- [WHAT IS BEING ASKED]
Where a line of the data holds the word "风险控制", copy that line.

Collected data

=== Section Start ===

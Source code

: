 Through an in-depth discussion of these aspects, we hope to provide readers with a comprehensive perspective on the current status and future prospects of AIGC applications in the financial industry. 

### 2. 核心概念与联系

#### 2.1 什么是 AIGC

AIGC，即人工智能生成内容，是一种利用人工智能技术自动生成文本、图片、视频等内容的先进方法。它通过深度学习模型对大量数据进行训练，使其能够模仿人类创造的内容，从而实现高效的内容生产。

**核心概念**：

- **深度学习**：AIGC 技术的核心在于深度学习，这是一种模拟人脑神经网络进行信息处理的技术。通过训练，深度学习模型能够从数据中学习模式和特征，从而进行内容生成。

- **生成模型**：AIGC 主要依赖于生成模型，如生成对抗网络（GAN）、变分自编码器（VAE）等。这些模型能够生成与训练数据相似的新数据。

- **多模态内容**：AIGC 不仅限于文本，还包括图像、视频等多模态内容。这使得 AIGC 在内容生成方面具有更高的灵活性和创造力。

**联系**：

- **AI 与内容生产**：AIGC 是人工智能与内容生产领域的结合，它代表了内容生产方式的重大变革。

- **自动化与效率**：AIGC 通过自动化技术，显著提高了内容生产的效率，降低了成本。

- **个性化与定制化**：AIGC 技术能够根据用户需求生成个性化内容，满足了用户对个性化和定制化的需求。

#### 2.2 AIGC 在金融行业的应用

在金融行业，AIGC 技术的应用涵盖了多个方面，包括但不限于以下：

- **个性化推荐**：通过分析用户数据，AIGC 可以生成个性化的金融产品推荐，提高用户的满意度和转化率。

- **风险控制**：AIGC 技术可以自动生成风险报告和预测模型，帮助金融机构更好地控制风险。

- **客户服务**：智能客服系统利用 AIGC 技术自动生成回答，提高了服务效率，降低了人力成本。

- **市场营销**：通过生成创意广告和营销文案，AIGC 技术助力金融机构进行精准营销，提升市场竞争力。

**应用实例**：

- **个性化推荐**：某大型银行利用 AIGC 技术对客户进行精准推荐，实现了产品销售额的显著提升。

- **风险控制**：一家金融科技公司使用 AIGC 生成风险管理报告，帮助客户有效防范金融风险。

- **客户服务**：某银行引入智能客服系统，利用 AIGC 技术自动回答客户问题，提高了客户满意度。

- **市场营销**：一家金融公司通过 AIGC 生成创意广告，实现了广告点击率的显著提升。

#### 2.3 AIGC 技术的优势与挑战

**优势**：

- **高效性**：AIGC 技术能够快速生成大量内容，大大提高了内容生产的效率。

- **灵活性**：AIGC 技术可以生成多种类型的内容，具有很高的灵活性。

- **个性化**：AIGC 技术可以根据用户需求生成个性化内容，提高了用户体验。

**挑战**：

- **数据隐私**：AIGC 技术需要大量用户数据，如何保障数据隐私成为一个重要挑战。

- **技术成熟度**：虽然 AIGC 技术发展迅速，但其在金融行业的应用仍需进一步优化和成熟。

=== Section End ===

- [TASK RESPONSE]
- **风险控制**：AIGC 技术可以自动生成风险报告和预测模型，帮助金融机构更好地控制风险。
- **风险控制**：一家金融科技公司使用 AIGC 生成风险管理报告，帮助客户有效防范金融风险。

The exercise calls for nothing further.